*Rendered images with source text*
# # #
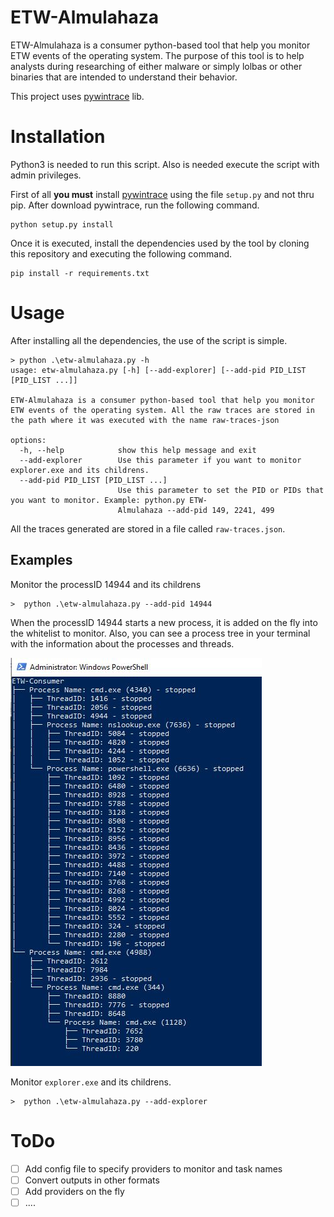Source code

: # ETW-Almulahaza

ETW-Almulahaza is a consumer python-based tool that help you monitor ETW events of the operating system. The purpose of this tool is to help analysts during researching of either malware or simply lolbas or other binaries that are intended to understand their behavior. 

This project uses [pywintrace](https://github.com/fireeye/pywintrace) lib.

# Installation

Python3 is needed to run this script. Also is needed execute the script with admin privileges.

First of all **you must** install [pywintrace](https://github.com/fireeye/pywintrace) using the file `setup.py` and not thru pip. After download pywintrace, run the following command.

```
python setup.py install
```

Once it is executed, install the dependencies used by the tool by cloning this repository and executing the following command.

```
pip install -r requirements.txt
```

# Usage

After installing all the dependencies, the use of the script is simple.

```
> python .\etw-almulahaza.py -h
usage: etw-almulahaza.py [-h] [--add-explorer] [--add-pid PID_LIST [PID_LIST ...]]

ETW-Almulahaza is a consumer python-based tool that help you monitor ETW events of the operating system. All the raw traces are stored in the path where it was executed with the name raw-traces-json

options:
  -h, --help            show this help message and exit
  --add-explorer        Use this parameter if you want to monitor explorer.exe and its childrens.
  --add-pid PID_LIST [PID_LIST ...]
                        Use this parameter to set the PID or PIDs that you want to monitor. Example: python.py ETW-
                        Almulahaza --add-pid 149, 2241, 499
```

All the traces generated are stored in a file called `raw-traces.json`.

## Examples

Monitor the processID 14944 and its childrens

```
>  python .\etw-almulahaza.py --add-pid 14944
```

When the processID 14944 starts a new process, it is added on the fly into the whitelist to monitor. Also, you can see a process tree in your terminal with the information about the processes and threads.

![processtree](https://github.com/jstnk9/ETW-Almulahaza/blob/main/img/process-tree.jpg?raw=true) 


Monitor `explorer.exe` and its childrens.

```
>  python .\etw-almulahaza.py --add-explorer
```

# ToDo 
- [ ] Add config file to specify providers to monitor and task names
- [ ] Convert outputs in other formats
- [ ] Add providers on the fly
- [ ] ....
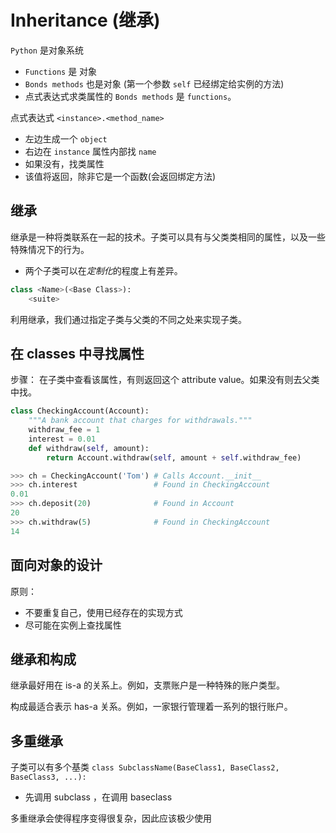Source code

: # Inheritance (继承)

`Python` 是对象系统
- `Functions` 是 对象
- `Bonds methods` 也是对象 (第一个参数 `self` 已经绑定给实例的方法)
- 点式表达式求类属性的 `Bonds methods` 是 `functions`。
    
    
点式表达式 `<instance>.<method_name>`
- 左边生成一个 `object`
- 右边在 `instance` 属性内部找 `name`
- 如果没有，找类属性
- 该值将返回，除非它是一个函数(会返回绑定方法)
  
## 继承
继承是一种将类联系在一起的技术。子类可以具有与父类类相同的属性，以及一些特殊情况下的行为。 
- 两个子类可以在*定制化*的程度上有差异。

```python
class <Name>(<Base Class>):
    <suite>
```

利用继承，我们通过指定子类与父类的不同之处来实现子类。

## 在 classes 中寻找属性
步骤：
在子类中查看该属性，有则返回这个 attribute value。如果没有则去父类中找。

```python
class CheckingAccount(Account):
    """A bank account that charges for withdrawals."""
    withdraw_fee = 1
    interest = 0.01
    def withdraw(self, amount):
        return Account.withdraw(self, amount + self.withdraw_fee)

>>> ch = CheckingAccount('Tom') # Calls Account.__init__
>>> ch.interest                 # Found in CheckingAccount
0.01
>>> ch.deposit(20)              # Found in Account
20
>>> ch.withdraw(5)              # Found in CheckingAccount
14


```

## 面向对象的设计
原则：
- 不要重复自己，使用已经存在的实现方式
- 尽可能在实例上查找属性

## 继承和构成
继承最好用在 is-a 的关系上。例如，支票账户是一种特殊的账户类型。

构成最适合表示 has-a 关系。例如，一家银行管理着一系列的银行账户。
    
## 多重继承
子类可以有多个基类
```class SubclassName(BaseClass1, BaseClass2, BaseClass3, ...):```
- 先调用 subclass ，在调用 baseclass

多重继承会使得程序变得很复杂，因此应该极少使用
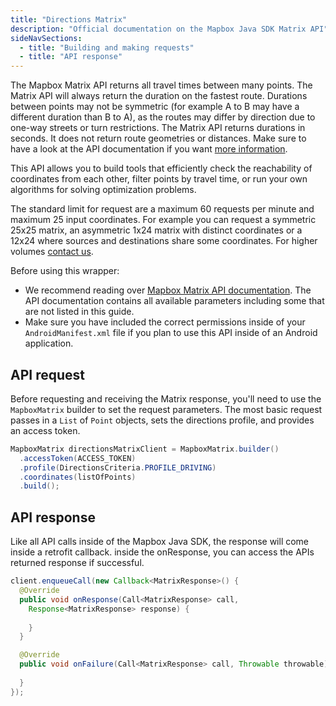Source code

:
 ```yaml
---
title: "Directions Matrix"
description: "Official documentation on the Mapbox Java SDK Matrix API"
sideNavSections:
  - title: "Building and making requests"
  - title: "API response"
---
```


The Mapbox Matrix API returns all travel times between many points. The Matrix API will always return the duration on the fastest route. Durations between points may not be symmetric (for example A to B may have a different duration than B to A), as the routes may differ by direction due to one-way streets or turn restrictions. The Matrix API returns durations in seconds. It does not return route geometries or distances. Make sure to have a look at the API documentation if you want [more information](https://www.mapbox.com/api-documentation/#matrix).

This API allows you to build tools that efficiently check the reachability of coordinates from each other, filter points by travel time, or run your own algorithms for solving optimization problems.

The standard limit for request are a maximum 60 requests per minute and maximum 25 input coordinates. For example you can request a symmetric 25x25 matrix, an asymmetric 1x24 matrix with distinct coordinates or a 12x24 where sources and destinations share some coordinates. For higher volumes [contact us](https://www.mapbox.com/contact/sales).

Before using this wrapper:

- We recommend reading over [Mapbox Matrix API documentation](https://www.mapbox.com/api-documentation/#matrix). The API documentation contains all available parameters including some that are not listed in this guide.
- Make sure you have included the correct permissions inside of your `AndroidManifest.xml` file if you plan to use this API inside of an Android application.

## API request

Before requesting and receiving the Matrix response, you'll need to use the `MapboxMatrix` builder to set the request parameters. The most basic request passes in a `List` of `Point` objects, sets the directions profile, and provides an access token.

```java
MapboxMatrix directionsMatrixClient = MapboxMatrix.builder()
  .accessToken(ACCESS_TOKEN)
  .profile(DirectionsCriteria.PROFILE_DRIVING)
  .coordinates(listOfPoints)
  .build();
```

## API response

Like all API calls inside of the Mapbox Java SDK, the response will come inside a retrofit callback. inside the onResponse, you can access the APIs returned response if successful.

```java
client.enqueueCall(new Callback<MatrixResponse>() {
  @Override
  public void onResponse(Call<MatrixResponse> call,
    Response<MatrixResponse> response) {
    
    }
  }

  @Override
  public void onFailure(Call<MatrixResponse> call, Throwable throwable) {
    
  }
});
```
# # #
*PROBLEM TO WORK ON*
Although the records contain pictures, transcribe only their text, exactly as written.

*RESPONSE TO THE EXERCISE*
Source code

: # ETW-Almulahaza

ETW-Almulahaza is a consumer python-based tool that help you monitor ETW events of the operating system. The purpose of this tool is to help analysts during researching of either malware or simply lolbas or other binaries that are intended to understand their behavior. 

This project uses [pywintrace](https://github.com/fireeye/pywintrace) lib.

# Installation

Python3 is needed to run this script. Also is needed execute the script with admin privileges.

First of all **you must** install [pywintrace](https://github.com/fireeye/pywintrace) using the file `setup.py` and not thru pip. After download pywintrace, run the following command.

```
python setup.py install
```

Once it is executed, install the dependencies used by the tool by cloning this repository and executing the following command.

```
pip install -r requirements.txt
```

# Usage

After installing all the dependencies, the use of the script is simple.

```
> python .\etw-almulahaza.py -h
usage: etw-almulahaza.py [-h] [--add-explorer] [--add-pid PID_LIST [PID_LIST ...]]

ETW-Almulahaza is a consumer python-based tool that help you monitor ETW events of the operating system. All the raw traces are stored in the path where it was executed with the name raw-traces-json

options:
  -h, --help            show this help message and exit
  --add-explorer        Use this parameter if you want to monitor explorer.exe and its childrens.
  --add-pid PID_LIST [PID_LIST ...]
                        Use this parameter to set the PID or PIDs that you want to monitor. Example: python.py ETW-
                        Almulahaza --add-pid 149, 2241, 499
```

All the traces generated are stored in a file called `raw-traces.json`.

## Examples

Monitor the processID 14944 and its childrens

```
>  python .\etw-almulahaza.py --add-pid 14944
```

When the processID 14944 starts a new process, it is added on the fly into the whitelist to monitor. Also, you can see a process tree in your terminal with the information about the processes and threads.

![processtree](https://github.com/jstnk9/ETW-Almulahaza/blob/main/img/process-tree.jpg?raw=true) 


Monitor `explorer.exe` and its childrens.

```
>  python .\etw-almulahaza.py --add-explorer
```

# ToDo 
- [ ] Add config file to specify providers to monitor and task names
- [ ] Convert outputs in other formats
- [ ] Add providers on the fly
- [ ] ....
Source code

: # Inheritance (继承)

`Python` 是对象系统
- `Functions` 是 对象
- `Bonds methods` 也是对象 (第一个参数 `self` 已经绑定给实例的方法)
- 点式表达式求类属性的 `Bonds methods` 是 `functions`。
    
    
点式表达式 `<instance>.<method_name>`
- 左边生成一个 `object`
- 右边在 `instance` 属性内部找 `name`
- 如果没有，找类属性
- 该值将返回，除非它是一个函数(会返回绑定方法)
  
## 继承
继承是一种将类联系在一起的技术。子类可以具有与父类类相同的属性，以及一些特殊情况下的行为。 
- 两个子类可以在*定制化*的程度上有差异。

```python
class <Name>(<Base Class>):
    <suite>
```

利用继承，我们通过指定子类与父类的不同之处来实现子类。

## 在 classes 中寻找属性
步骤：
在子类中查看该属性，有则返回这个 attribute value。如果没有则去父类中找。

```python
class CheckingAccount(Account):
    """A bank account that charges for withdrawals."""
    withdraw_fee = 1
    interest = 0.01
    def withdraw(self, amount):
        return Account.withdraw(self, amount + self.withdraw_fee)

>>> ch = CheckingAccount('Tom') # Calls Account.__init__
>>> ch.interest                 # Found in CheckingAccount
0.01
>>> ch.deposit(20)              # Found in Account
20
>>> ch.withdraw(5)              # Found in CheckingAccount
14


```

## 面向对象的设计
原则：
- 不要重复自己，使用已经存在的实现方式
- 尽可能在实例上查找属性

## 继承和构成
继承最好用在 is-a 的关系上。例如，支票账户是一种特殊的账户类型。

构成最适合表示 has-a 关系。例如，一家银行管理着一系列的银行账户。
    
## 多重继承
子类可以有多个基类
```class SubclassName(BaseClass1, BaseClass2, BaseClass3, ...):```
- 先调用 subclass ，在调用 baseclass

多重继承会使得程序变得很复杂，因此应该极少使用
Source code

:
 ```yaml
---
title: "Directions Matrix"
description: "Official documentation on the Mapbox Java SDK Matrix API"
sideNavSections:
  - title: "Building and making requests"
  - title: "API response"
---
```


The Mapbox Matrix API returns all travel times between many points. The Matrix API will always return the duration on the fastest route. Durations between points may not be symmetric (for example A to B may have a different duration than B to A), as the routes may differ by direction due to one-way streets or turn restrictions. The Matrix API returns durations in seconds. It does not return route geometries or distances. Make sure to have a look at the API documentation if you want [more information](https://www.mapbox.com/api-documentation/#matrix).

This API allows you to build tools that efficiently check the reachability of coordinates from each other, filter points by travel time, or run your own algorithms for solving optimization problems.

The standard limit for request are a maximum 60 requests per minute and maximum 25 input coordinates. For example you can request a symmetric 25x25 matrix, an asymmetric 1x24 matrix with distinct coordinates or a 12x24 where sources and destinations share some coordinates. For higher volumes [contact us](https://www.mapbox.com/contact/sales).

Before using this wrapper:

- We recommend reading over [Mapbox Matrix API documentation](https://www.mapbox.com/api-documentation/#matrix). The API documentation contains all available parameters including some that are not listed in this guide.
- Make sure you have included the correct permissions inside of your `AndroidManifest.xml` file if you plan to use this API inside of an Android application.

## API request

Before requesting and receiving the Matrix response, you'll need to use the `MapboxMatrix` builder to set the request parameters. The most basic request passes in a `List` of `Point` objects, sets the directions profile, and provides an access token.

```java
MapboxMatrix directionsMatrixClient = MapboxMatrix.builder()
  .accessToken(ACCESS_TOKEN)
  .profile(DirectionsCriteria.PROFILE_DRIVING)
  .coordinates(listOfPoints)
  .build();
```

## API response

Like all API calls inside of the Mapbox Java SDK, the response will come inside a retrofit callback. inside the onResponse, you can access the APIs returned response if successful.

```java
client.enqueueCall(new Callback<MatrixResponse>() {
  @Override
  public void onResponse(Call<MatrixResponse> call,
    Response<MatrixResponse> response) {
    
    }
  }

  @Override
  public void onFailure(Call<MatrixResponse> call, Throwable throwable) {
    
  }
});
```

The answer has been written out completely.